Extract: Bylaws Amended/Restated (Plain English Desc) from a 8-K on 09/22/2022   Download
SEC Document
SEC Filing
On September 16, 2022, the Board of Directors (the “Board”) of Affirm Holdings, Inc. (the “Company”) approved the Company’s Amended and Restated Bylaws (the “Amended Bylaws”), effective September 16, 2022. The Amended Bylaws incorporate certain amendments to address changes to the Delaware General Corporation Law (“DGCL”), including:
aligning provisions relating to electronic delivery of notices of stockholder meetings and communications regarding adjourned stockholder meetings with the DGCL;
adopting a modified process for making stockholder lists available to stockholders in connection with stockholder meetings, as permitted by the DGCL; and
establishing a modified quorum requirement for Board meetings held during certain emergency conditions, as permitted by the DGCL.
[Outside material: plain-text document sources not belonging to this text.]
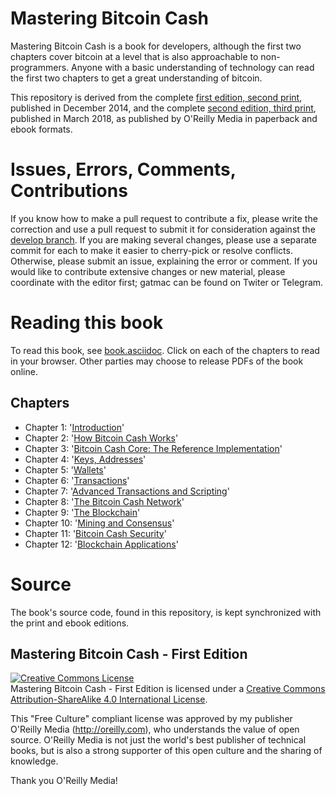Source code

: # Mastering Bitcoin Cash

Mastering Bitcoin Cash is a book for developers, although the first two chapters cover bitcoin at a level that is also approachable to non-programmers. Anyone with a basic understanding of technology can read the first two chapters to get a great understanding of bitcoin.

This repository is derived from the complete [first edition, second print](https://github.com/bitcoinbook/bitcoinbook/releases/tag/Edition1Print2), published in December 2014, and the complete [second edition, third print](https://github.com/bitcoinbook/bitcoinbook/releases/tag/second_edition_print3_rc1), published in March 2018, as published by O'Reilly Media in paperback and ebook formats.

# Issues, Errors, Comments, Contributions

If you know how to make a pull request to contribute a fix, please write the correction and use a pull request to submit it for consideration against the [develop branch](https://github.com/gatmac/bchbook/tree/develop). If you are making several changes, please use a separate commit for each to make it easier to cherry-pick or resolve conflicts. Otherwise, please submit an issue, explaining the error or comment. If you would like to contribute extensive changes or new material, please coordinate with the editor first; gatmac can be found on Twiter or Telegram. 

# Reading this book

To read this book, see [book.asciidoc](https://github.com/gatmac/bchbook/blob/develop/book.asciidoc). Click on each of the chapters to read in your browser. Other parties may choose to release PDFs of the book online.

## Chapters

+ Chapter 1: '[Introduction](https://github.com/gatmac/bchbook/blob/develop/ch01.asciidoc)'
+ Chapter 2: '[How Bitcoin Cash Works](https://github.com/gatmac/bchbook/blob/develop/ch02.asciidoc)'
+ Chapter 3: '[Bitcoin Cash Core: The Reference Implementation](https://github.com/gatmac/bchbook/blob/develop/ch03.asciidoc)'
+ Chapter 4: '[Keys, Addresses](https://github.com/gatmac/bchbook/blob/develop/ch04.asciidoc)'
+ Chapter 5: '[Wallets](https://github.com/gatmac/bchbook/blob/develop/ch05.asciidoc)'
+ Chapter 6: '[Transactions](https://github.com/gatmac/bchbook/blob/develop/ch06.asciidoc)'
+ Chapter 7: '[Advanced Transactions and Scripting](https://github.com/gatmac/bchbook/blob/develop/ch07.asciidoc)'
+ Chapter 8: '[The Bitcoin Cash Network](https://github.com/gatmac/bchbook/blob/develop/ch08.asciidoc)'
+ Chapter 9: '[The Blockchain](https://github.com/gatmac/bchbook/blob/develop/ch09.asciidoc)'
+ Chapter 10: '[Mining and Consensus](https://github.com/gatmac/bchbook/blob/develop/ch10.asciidoc)'
+ Chapter 11: '[Bitcoin Cash Security](https://github.com/gatmac/bchbook/blob/develop/ch11.asciidoc)'
+ Chapter 12: '[Blockchain Applications](https://github.com/gatmac/bchbook/blob/develop/ch12.asciidoc)'

# Source

The book's source code, found in this repository, is kept synchronized with the print and ebook editions.

## Mastering Bitcoin Cash - First Edition

<a rel="license" href="http://creativecommons.org/licenses/by-sa/4.0/"><img alt="Creative Commons License" style="border-width:0" src="https://i.creativecommons.org/l/by-sa/4.0/88x31.png" /></a><br /><span xmlns:dct="http://purl.org/dc/terms/" href="http://purl.org/dc/dcmitype/Text" property="dct:title" rel="dct:type">Mastering Bitcoin Cash - First Edition</span> is licensed under a <a rel="license" href="http://creativecommons.org/licenses/by-sa/4.0/">Creative Commons Attribution-ShareAlike 4.0 International License</a>.

This "Free Culture" compliant license was approved by my publisher O'Reilly Media (http://oreilly.com), who understands the value of open source. O'Reilly Media is not just the world's best publisher of technical books, but is also a strong supporter of this open culture and the sharing of knowledge.

Thank you O'Reilly Media!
The Amended Bylaws also incorporate certain other amendments, including:
limiting the number of director nominees a stockholder may nominate for election at an annual meeting of stockholders to the number of directors to be elected at that annual meeting;
changing certain provisions relating to stockholder nominees for election as a director in order to align with the universal proxy rules adopted by the Securities and Exchange Commission;
identifying with greater specificity the information about each stockholder nominee for election as a director that must be provided to the Secretary of the Company in connection with such nomination;
clarifying that any stockholder submitting a stockholder proposal under Rule 14a-8 of the the Securities Exchange Act of 1934, as amended (the "Exchange Act"), must appear and present that proposal at the stockholder meeting where the proposal will be considered;
clarifying the conditions under which directors and officers of the Company are entitled to indemnification relating to certain legal proceedings;
clarifying which officers of the Company are entitled to such indemnification; and
expanding the provisions relating to the exclusive forum for certain legal actions to provide that actions brought to enforce any liability or duty created by the Exchange Act must be brought in a federal court located in the State of Delaware.